Some studies showed improvements in QEEG variables.
While there is a growing literature of neurotherapy helping
those with brain injuries, there are some inherent problems
in the field with respect to doing controlled studies. It has
been pointed out that randomized, double-blind, placebo
controlled studies are nonexistent with regard to neuro-
therapy treatment for brain injuries (May et al., 2013;
Novo-Olivas, 2014; Thatcher, 2000), it is also likely that
this level of research design is not appropriate for this field.

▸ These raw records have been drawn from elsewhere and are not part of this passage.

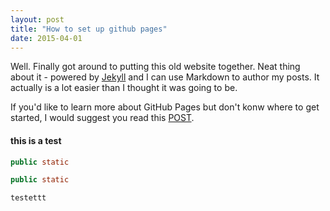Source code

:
 ```yaml
---
layout: post
title: "How to set up github pages"
date: 2015-04-01
---
```


Well. Finally got around to putting this old website together. Neat thing about it - powered by [Jekyll](http://jekyllrb.com) 
and I can use Markdown to author my posts. It actually is a lot easier than I thought it was going to be.

If you'd like to learn more about GitHub Pages but don't konw where to get started, I would suggest you read this [POST](http://jmcglone.com/guides/github-pages/).


#### this is a test

```java
public static 
```

```Java
public static
```

```ruby
testettt
```



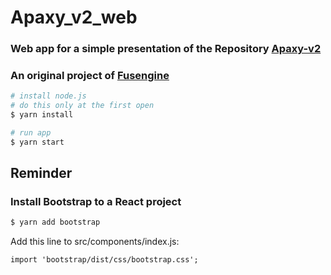 # Apaxy_v2_web

### Web app for a simple presentation of the Repository [Apaxy-v2](https://github.com/fusengine/apaxy-v2) 
### An original project of [Fusengine](https://fusengine.co)



```sh
# install node.js 
# do this only at the first open
$ yarn install 

# run app
$ yarn start 
```

## Reminder
### Install Bootstrap to a React project

```sh
$ yarn add bootstrap 
```

Add this line to src/components/index.js:
```html
import 'bootstrap/dist/css/bootstrap.css';
```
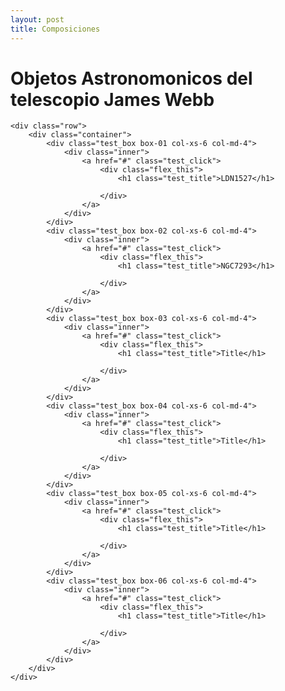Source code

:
 ```yaml
---
layout: post
title: Composiciones
--- 
```


<html lang="es">
<head>
	<meta charset="utf-8">
	<meta name="description" content="Composiciones">
	<meta name="keywords" content="HTML5">
	<title>Galeria de fotos </title>

<!-- Local -->
<!-- <link rel="stylesheet" href="/Users/nicomedinap/Documents/GitHub/nicomedinap.github.io/public/css/galeria.css"> -->

<!-- Publico -->
<link rel="stylesheet" href="/public/css/JWST.css"> 

</head>

<body>
    <h1 class="page_title">Objetos Astronomonicos del telescopio James Webb</h1>

    <div class="row">
        <div class="container">
            <div class="test_box box-01 col-xs-6 col-md-4">
                <div class="inner">
                    <a href="#" class="test_click">
                        <div class="flex_this">
                            <h1 class="test_title">LDN1527</h1>
                            
                        </div>
                    </a>
                </div>
            </div>
            <div class="test_box box-02 col-xs-6 col-md-4">
                <div class="inner">
                    <a href="#" class="test_click">
                        <div class="flex_this">
                            <h1 class="test_title">NGC7293</h1>
                            
                        </div>
                    </a>
                </div>
            </div>
            <div class="test_box box-03 col-xs-6 col-md-4">
                <div class="inner">
                    <a href="#" class="test_click">
                        <div class="flex_this">
                            <h1 class="test_title">Title</h1>
                            
                        </div>
                    </a>
                </div>
            </div>
            <div class="test_box box-04 col-xs-6 col-md-4">
                <div class="inner">
                    <a href="#" class="test_click">
                        <div class="flex_this">
                            <h1 class="test_title">Title</h1>
                            
                        </div>
                    </a>
                </div>
            </div>
            <div class="test_box box-05 col-xs-6 col-md-4">
                <div class="inner">
                    <a href="#" class="test_click">
                        <div class="flex_this">
                            <h1 class="test_title">Title</h1>
                            
                        </div>
                    </a>
                </div>
            </div>
            <div class="test_box box-06 col-xs-6 col-md-4">
                <div class="inner">
                    <a href="#" class="test_click">
                        <div class="flex_this">
                            <h1 class="test_title">Title</h1>
                            
                        </div>
                    </a>
                </div>
            </div>
        </div>
    </div>
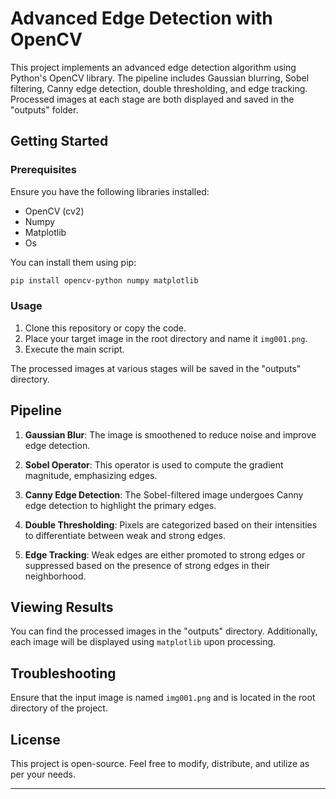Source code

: 
# Advanced Edge Detection with OpenCV

This project implements an advanced edge detection algorithm using Python's OpenCV library. The pipeline includes Gaussian blurring, Sobel filtering, Canny edge detection, double thresholding, and edge tracking. Processed images at each stage are both displayed and saved in the "outputs" folder.

## Getting Started

### Prerequisites

Ensure you have the following libraries installed:

- OpenCV (cv2)
- Numpy
- Matplotlib
- Os

You can install them using pip:

```bash
pip install opencv-python numpy matplotlib
```

### Usage

1. Clone this repository or copy the code.
2. Place your target image in the root directory and name it `img001.png`.
3. Execute the main script.

The processed images at various stages will be saved in the "outputs" directory.

## Pipeline

1. **Gaussian Blur**: The image is smoothened to reduce noise and improve edge detection.
   
2. **Sobel Operator**: This operator is used to compute the gradient magnitude, emphasizing edges.

3. **Canny Edge Detection**: The Sobel-filtered image undergoes Canny edge detection to highlight the primary edges.

4. **Double Thresholding**: Pixels are categorized based on their intensities to differentiate between weak and strong edges.

5. **Edge Tracking**: Weak edges are either promoted to strong edges or suppressed based on the presence of strong edges in their neighborhood.

## Viewing Results

You can find the processed images in the "outputs" directory. Additionally, each image will be displayed using `matplotlib` upon processing.

## Troubleshooting

Ensure that the input image is named `img001.png` and is located in the root directory of the project.

## License

This project is open-source. Feel free to modify, distribute, and utilize as per your needs.

---


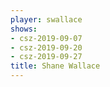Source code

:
 ```yaml
---
player: swallace
shows:
- csz-2019-09-07
- csz-2019-09-20
- csz-2019-09-27
title: Shane Wallace
---
```

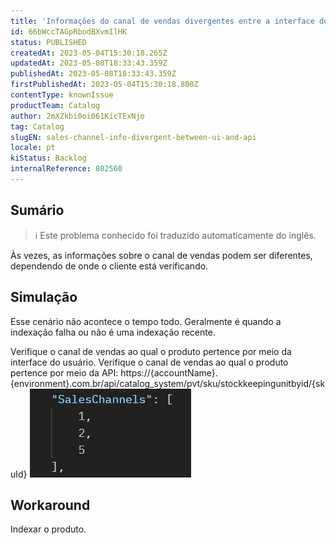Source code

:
 ```yaml
---
title: 'Informações do canal de vendas divergentes entre a interface do usuário e a API'
id: 66bWccTAGpRbodBXvmIlHK
status: PUBLISHED
createdAt: 2023-05-04T15:30:18.265Z
updatedAt: 2023-05-08T18:33:43.359Z
publishedAt: 2023-05-08T18:33:43.359Z
firstPublishedAt: 2023-05-04T15:30:18.800Z
contentType: knownIssue
productTeam: Catalog
author: 2mXZkbi0oi061KicTExNjo
tag: Catalog
slugEN: sales-channel-info-divergent-between-ui-and-api
locale: pt
kiStatus: Backlog
internalReference: 802560
---
```


## Sumário

>ℹ️ Este problema conhecido foi traduzido automaticamente do inglês.


Às vezes, as informações sobre o canal de vendas podem ser diferentes, dependendo de onde o cliente está verificando.

## Simulação


Esse cenário não acontece o tempo todo. Geralmente é quando a indexação falha ou não é uma indexação recente.

Verifique o canal de vendas ao qual o produto pertence por meio da interface do usuário.
Verifique o canal de vendas ao qual o produto pertence por meio da API:
https://{accountName}.{environment}.com.br/api/catalog_system/pvt/sku/stockkeepingunitbyid/{skuId}
 ![](https://raw.githubusercontent.com/vtexdocs/known-issues/refs/heads/main/docs/pt/known-issues/Catalog/informacoes-do-canal-de-vendas-divergentes-entre-a-interface-do-usuario-e-a-api_1.png)

## Workaround


Indexar o produto.





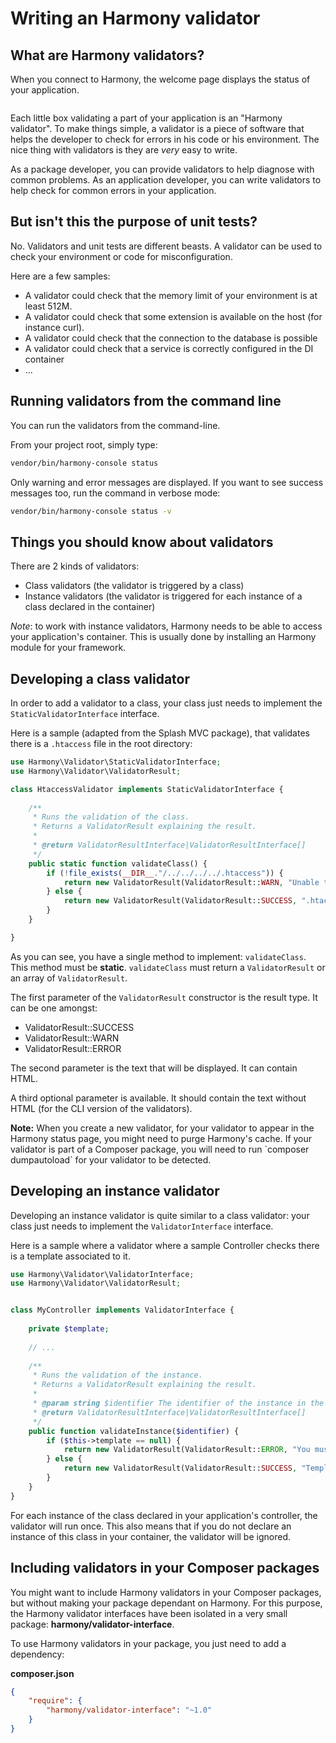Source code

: Writing an Harmony validator
============================

What are Harmony validators?
----------------------------

When you connect to Harmony, the welcome page displays the status of your application.

<img src="images/status-screen.png" alt="" />

Each little box validating a part of your application is an "Harmony validator".
To make things simple, a validator is a piece of software that helps the developer to check
for errors in his code or his environment. The nice thing with validators is they are *very* easy to write.

As a package developer, you can provide validators to help diagnose with common problems.
As an application developer, you can write validators to help check for common errors in your application.

But isn't this the purpose of unit tests?
-----------------------------------------

No. Validators and unit tests are different beasts. A validator can be used to check your environment or code
for misconfiguration.

Here are a few samples:

- A validator could check that the memory limit of your environment is at least 512M.
- A validator could check that some extension is available on the host (for instance curl).
- A validator could check that the connection to the database is possible
- A validator could check that a service is correctly configured in the DI container
- ...

Running validators from the command line
----------------------------------------

You can run the validators from the command-line.

From your project root, simply type:

```bash
vendor/bin/harmony-console status
```

Only warning and error messages are displayed. If you want to see success messages too, run the command in verbose mode:

```bash
vendor/bin/harmony-console status -v
```


Things you should know about validators
---------------------------------------

There are 2 kinds of validators:

- Class validators (the validator is triggered by a class) 
- Instance validators (the validator is triggered for each instance of a class declared in the container)

*Note*: to work with instance validators, Harmony needs to be able to access your application's container.
 This is usually done by installing an Harmony module for your framework.

Developing a class validator
----------------------------

In order to add a validator to a class, your class just needs to implement the <code>StaticValidatorInterface</code> interface.

Here is a sample (adapted from the Splash MVC package), that validates there is a `.htaccess` file in the root directory:

```php
use Harmony\Validator\StaticValidatorInterface;
use Harmony\Validator\ValidatorResult;

class HtaccessValidator implements StaticValidatorInterface {
	
	/**
	 * Runs the validation of the class.
	 * Returns a ValidatorResult explaining the result.
	 *
	 * @return ValidatorResultInterface|ValidatorResultInterface[]
	 */
	public static function validateClass() {
		if (!file_exists(__DIR__."/../../../../.htaccess")) {
			return new ValidatorResult(ValidatorResult::WARN, "Unable to find .htaccess file.");
		} else {
			return new ValidatorResult(ValidatorResult::SUCCESS, ".htaccess file found.");
		}
	}

}
```

As you can see, you have a single method to implement: <code>validateClass</code>. This method must be **static**.
<code>validateClass</code> must return a <code>ValidatorResult</code> or an array of <code>ValidatorResult</code>.

The first parameter of the <code>ValidatorResult</code> constructor is the result type.
It can be one amongst:

- ValidatorResult::SUCCESS
- ValidatorResult::WARN
- ValidatorResult::ERROR

The second parameter is the text that will be displayed. It can contain HTML.

A third optional parameter is available. It should contain the text without HTML (for the CLI version of the validators).

<div class="alert alert-info"><strong>Note:</strong> When you create a new validator, for your validator to appear 
in the Harmony status page, you might need to purge Harmony's cache. If your validator is part of a Composer package,
you will need to run `composer dumpautoload` for your validator to be detected.</div>

Developing an instance validator
--------------------------------

Developing an instance validator is quite similar to a class validator: your class just needs to implement the <code>ValidatorInterface</code> interface.

Here is a sample where a validator where a sample Controller checks there is a template associated to it.

```php
use Harmony\Validator\ValidatorInterface;
use Harmony\Validator\ValidatorResult;


class MyController implements ValidatorInterface {
	
	private $template;
	
	// ...
	
	/**
	 * Runs the validation of the instance.
	 * Returns a ValidatorResult explaining the result.
	 *
	 * @param string $identifier The identifier of the instance in the container
	 * @return ValidatorResultInterface|ValidatorResultInterface[]
	 */
	public function validateInstance($identifier) {
		if ($this->template == null) {
			return new ValidatorResult(ValidatorResult::ERROR, "You must associate a template to the controller.");
		} else {
			return new ValidatorResult(ValidatorResult::SUCCESS, "Template found in controller.");
		}
	}
}
```

For each instance of the class declared in your application's controller, the validator will run once. This also means that if you do not
declare an instance of this class in your container, the validator will be ignored.

Including validators in your Composer packages
----------------------------------------------

You might want to include Harmony validators in your Composer packages, but without making your package dependant on Harmony.
For this purpose, the Harmony validator interfaces have been isolated in a very small package:
**harmony/validator-interface**.

To use Harmony validators in your package, you just need to add a dependency:

**composer.json**
```json
{
    "require": {
    	"harmony/validator-interface": "~1.0"
    }
}
```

Meanwhile, the landscape of neurotherapy keeps expand-
ing, and new technologies, such as LORETA, Z-score
training and infraslow frequency (ISF) are being used by
clinicians. Indeed, the technological innovation is outpacing
the ability of the research community to prove the
effectiveness of these new methods.
Neurotherapy for traumatic brain-injured patients may
be valuable for improving the physiology and cognitive
functioning of the brain—the extensive bibliography can
attest to this. However, these are people with complex and
perplexing symptoms we have in the treatment situation. It
is may be that the neurotherapy practitioner is the only
healthcare provider for the brain-injured patient. Becoming
aware of other issues is important, and some of these are
sketched out below. Further, some resources are noted after
this section so that these can be used for our professional
development.
The next developments. We saw how the progression of the
field went from training single sites, to pairs of sites, to the
connectivity variables between two sites (i.e., coherence), to
many sites (Z-score training), and then to reaching into the
deep areas of the brain (LORETA). Added to multiple sites
is Thornton’s (2014) model of doing neurofeedback while
doing a cognitive task in order to improve specific cognitive
abilities, and the Tinius and Tinius (2000) method of doing
actual cognitive remediation while doing neurofeedback.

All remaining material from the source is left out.